Man erträgt es kaum noch

Die Nachrichtenbranche und -nutzung befindet sich im Transformationprozess. Digitale Innovationen hat Auswirkungen auf das Geschäft mit den News, vor allem aber auf die Gesellschaft. Wie aber sollen Medienbranche und Medienpolitik damit umgehen, wenn eine nüchterne Nachricht als solche nicht mehr akzeptiert, sondern für Manipulation gehalten wird?

Hinweis: Dieser Text ist der Leitartikel aus FUNKTURM Nr. 11, der im Oktober 2019 erschienen ist. Titel des Heftes ist Nachrichtenkompetenz. 

Ab und zu kommt es einem so vor, als stehe die Welt kurz vor dem Nachrichten-Burn-Out: Greta weist auf die drohende Umweltverschmutzung und den Niedergang der Erde hin. Angst einflößende Kriegs- und Wirtschafts-Szenarien kursieren.

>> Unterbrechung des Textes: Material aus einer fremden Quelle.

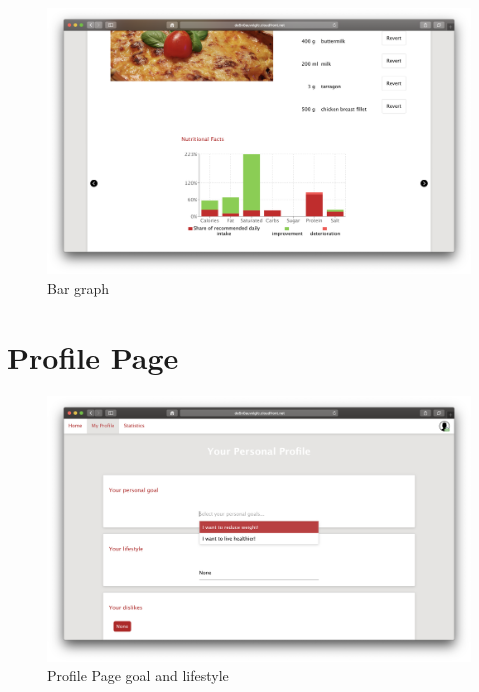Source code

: \vspace{-2em}
\begin{figure}[H]
	\captionsetup{justification=centering}
	\begin{center}
		\includegraphics[scale=0.25]{Ressourcen/img/screenshots/screenshotN.png}
		\vspace{-3em}
		\caption{Bar graph}
	\end{center}
\end{figure}


\section*{Profile Page}

\vspace{-2em}
\begin{figure}[H]
	\captionsetup{justification=centering}
	\begin{center}
		\includegraphics[scale=0.25]{Ressourcen/img/screenshots/screenshotO.png}
		\vspace{-3em}
		\caption{Profile Page goal and lifestyle}
	\end{center}
\end{figure}


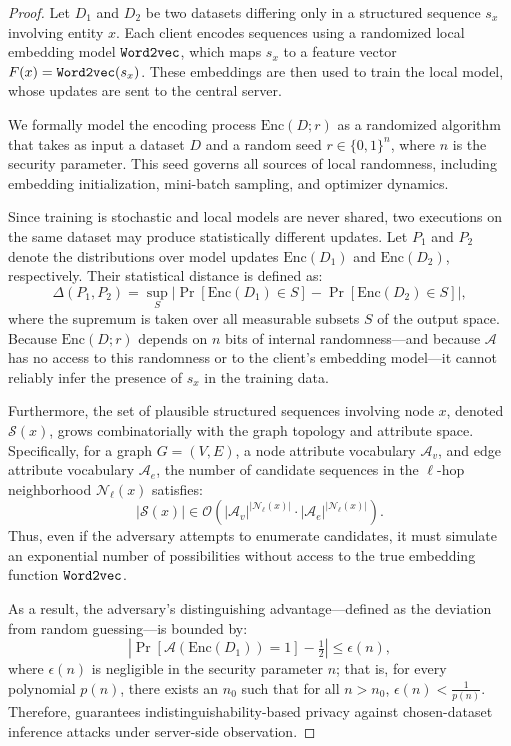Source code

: \begin{proof}
    Let \(D_1\) and \(D_2\) be two datasets differing only in a structured sequence \(s_x\) involving entity \(x\). Each client encodes sequences using a randomized local embedding model \(\texttt{Word2vec}\), which maps \(s_x\) to a feature vector \(F(x) = \texttt{Word2vec}(s_x)\). These embeddings are then used to train the local model, whose updates are sent to the central server.

We formally model the encoding process \(\text{Enc}(D; r)\) as a randomized algorithm that takes as input a dataset \(D\) and a random seed \(r \in \{0,1\}^n\), where \(n\) is the security parameter. This seed governs all sources of local randomness, including embedding initialization, mini-batch sampling, and optimizer dynamics. 

Since training is stochastic and local models are never shared, two executions on the same dataset may produce statistically different updates. Let \(P_1\) and \(P_2\) denote the distributions over model updates \(\text{Enc}(D_1)\) and \(\text{Enc}(D_2)\), respectively. Their statistical distance is defined as:
\[
\Delta(P_1, P_2) = \sup_{S} \left| \Pr[\text{Enc}(D_1) \in S] - \Pr[\text{Enc}(D_2) \in S] \right|,
\]
where the supremum is taken over all measurable subsets \(S\) of the output space. Because \(\text{Enc}(D; r)\) depends on \(n\) bits of internal randomness—and because \(\mathcal{A}\) has no access to this randomness or to the client’s embedding model—it cannot reliably infer the presence of \(s_x\) in the training data.

Furthermore, the set of plausible structured sequences involving node \(x\), denoted \(\mathcal{S}(x)\), grows combinatorially with the graph topology and attribute space. Specifically, for a graph \(G = (V, E)\), a node attribute vocabulary \(\mathcal{A}_v\), and edge attribute vocabulary \(\mathcal{A}_e\), the number of candidate sequences in the \(\ell\)-hop neighborhood \(\mathcal{N}_\ell(x)\) satisfies:
\[
|\mathcal{S}(x)| \in \mathcal{O}\left(|\mathcal{A}_v|^{|\mathcal{N}_\ell(x)|} \cdot |\mathcal{A}_e|^{|\mathcal{N}_\ell(x)|}\right).
\]
Thus, even if the adversary attempts to enumerate candidates, it must simulate an exponential number of possibilities without access to the true embedding function \(\texttt{Word2vec}\).

As a result, the adversary’s distinguishing advantage—defined as the deviation from random guessing—is bounded by:
\[
\left| \Pr[\mathcal{A}(\text{Enc}(D_1)) = 1] - \tfrac{1}{2} \right| \leq \epsilon(n),
\]
where \(\epsilon(n)\) is negligible in the security parameter \(n\); that is, for every polynomial \(p(n)\), there exists an \(n_0\) such that for all \(n > n_0\), \(\epsilon(n) < \frac{1}{p(n)}\). Therefore, \Sys guarantees indistinguishability-based privacy against chosen-dataset inference attacks under server-side observation.
\end{proof}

Einem Teil der Bevölkerung drückt die Idee der Überfremdung aufs das Gemüt – verbunden mit dem vermeintlichen Verlust von Wohl- und Anstand.

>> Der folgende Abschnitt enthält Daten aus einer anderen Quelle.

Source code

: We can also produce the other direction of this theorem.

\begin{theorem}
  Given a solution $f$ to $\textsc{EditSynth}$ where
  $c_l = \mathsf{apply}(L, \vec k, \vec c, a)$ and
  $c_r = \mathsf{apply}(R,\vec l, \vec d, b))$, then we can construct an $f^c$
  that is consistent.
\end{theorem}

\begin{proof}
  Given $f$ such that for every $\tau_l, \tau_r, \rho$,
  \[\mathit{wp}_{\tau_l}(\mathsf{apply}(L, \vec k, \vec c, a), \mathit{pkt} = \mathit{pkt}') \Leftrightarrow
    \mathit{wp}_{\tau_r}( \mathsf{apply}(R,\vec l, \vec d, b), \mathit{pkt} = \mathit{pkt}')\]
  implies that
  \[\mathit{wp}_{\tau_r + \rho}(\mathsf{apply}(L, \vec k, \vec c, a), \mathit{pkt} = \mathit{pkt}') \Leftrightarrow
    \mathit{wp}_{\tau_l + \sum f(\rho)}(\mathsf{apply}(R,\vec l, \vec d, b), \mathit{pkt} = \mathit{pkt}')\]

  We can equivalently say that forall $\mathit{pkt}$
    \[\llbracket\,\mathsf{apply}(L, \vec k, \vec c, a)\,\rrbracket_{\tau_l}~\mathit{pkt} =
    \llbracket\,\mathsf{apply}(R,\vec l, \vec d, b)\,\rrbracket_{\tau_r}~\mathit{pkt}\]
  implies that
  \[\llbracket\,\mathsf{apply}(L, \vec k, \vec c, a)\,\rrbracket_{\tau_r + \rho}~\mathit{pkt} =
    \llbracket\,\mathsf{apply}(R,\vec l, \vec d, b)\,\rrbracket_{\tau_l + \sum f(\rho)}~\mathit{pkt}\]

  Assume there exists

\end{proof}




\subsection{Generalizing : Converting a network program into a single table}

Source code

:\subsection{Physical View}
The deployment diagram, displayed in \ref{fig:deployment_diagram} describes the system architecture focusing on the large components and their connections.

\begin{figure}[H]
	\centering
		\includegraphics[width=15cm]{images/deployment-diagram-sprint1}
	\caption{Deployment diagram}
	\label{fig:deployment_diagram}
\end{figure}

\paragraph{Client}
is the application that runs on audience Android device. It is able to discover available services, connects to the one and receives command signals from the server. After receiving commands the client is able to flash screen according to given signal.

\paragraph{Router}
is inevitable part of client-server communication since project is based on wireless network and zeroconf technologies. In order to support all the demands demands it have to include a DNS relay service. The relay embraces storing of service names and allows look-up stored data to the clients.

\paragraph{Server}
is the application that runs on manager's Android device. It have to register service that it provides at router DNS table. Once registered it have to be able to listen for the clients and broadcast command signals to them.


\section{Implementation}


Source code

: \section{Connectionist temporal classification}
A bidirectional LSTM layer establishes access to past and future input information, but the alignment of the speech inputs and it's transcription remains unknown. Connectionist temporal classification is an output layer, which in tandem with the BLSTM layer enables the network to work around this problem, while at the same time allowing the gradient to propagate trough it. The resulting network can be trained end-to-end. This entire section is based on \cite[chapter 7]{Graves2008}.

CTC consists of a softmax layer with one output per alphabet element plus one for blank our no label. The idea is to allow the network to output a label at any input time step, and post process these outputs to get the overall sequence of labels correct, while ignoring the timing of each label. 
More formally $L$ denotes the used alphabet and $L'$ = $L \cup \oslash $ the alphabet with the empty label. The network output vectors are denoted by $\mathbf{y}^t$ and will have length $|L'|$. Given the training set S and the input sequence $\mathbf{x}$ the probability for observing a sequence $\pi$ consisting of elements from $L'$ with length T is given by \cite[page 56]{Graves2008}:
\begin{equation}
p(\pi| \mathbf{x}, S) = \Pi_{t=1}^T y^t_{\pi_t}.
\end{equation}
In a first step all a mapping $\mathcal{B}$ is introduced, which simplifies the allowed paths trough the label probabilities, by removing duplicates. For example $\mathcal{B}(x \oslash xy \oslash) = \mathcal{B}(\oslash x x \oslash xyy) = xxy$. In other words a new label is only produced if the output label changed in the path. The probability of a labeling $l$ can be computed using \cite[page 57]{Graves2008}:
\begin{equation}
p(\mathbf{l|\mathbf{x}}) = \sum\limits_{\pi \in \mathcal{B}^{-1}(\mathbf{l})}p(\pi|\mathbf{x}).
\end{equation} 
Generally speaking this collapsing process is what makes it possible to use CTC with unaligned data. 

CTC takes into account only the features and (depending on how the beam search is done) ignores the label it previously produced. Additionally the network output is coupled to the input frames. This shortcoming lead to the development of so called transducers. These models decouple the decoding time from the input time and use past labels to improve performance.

Das Gefühl kennt wohl jeder: Manchmal weiß man einfach nicht wohin mit den Sorgen angesichts der neuesten medial und sozial verbreiteten Entwicklungen in der Welt.

Das Absurde daran: Uns alle erreichen nur ein Bruchteil der Ereignisse in der Welt – denn es ist schlicht nicht möglich, den absoluten Überblick zu behalten. Das ist schon immer so, früher vor allem mangels Quellen. Das wird auch so bleiben, vor allem wegen der begrenzten kognitiven Aufnahmefähigkeiten des Menschen.

Nun kommt verstärkend die Erkenntnis hinzu, dass nicht alles, was geschrieben, gesagt, gezeigt wird, auch zwangsläufig wahr ist. Manchmal absichtlich, manchmal weil Fehler passiert sind. Auf die Frage, ob das schon immer so war, gibt es unterschiedliche Wahrheiten.

Aussagen statt Tatsachen als Fakten

Neulich war ein ehemaliger Mitarbeiter im Verlag zu Besuch. Überrascht meinte er, dass er seitdem er nicht mehr bei uns arbeite, die Landespolitik faktisch nicht mehr wahrnehme.

Vor gut 20 Jahren, als noch fast jeder Haushalt in Deutschland eine gedruckte Tageszeitung abonniert hatte, wäre ihm so etwas vermutlich nicht passiert. Heute prägt Social Media die häuslichen Mediengewohnheiten.

Wir sind alle in Filterblasen unterwegs, auch bei unserem Nachrichtenkonsum. Das trägt sicher auch dazu bei, wie sich unsere Gesellschaft verändert. Manch einer redet gar von Spaltung.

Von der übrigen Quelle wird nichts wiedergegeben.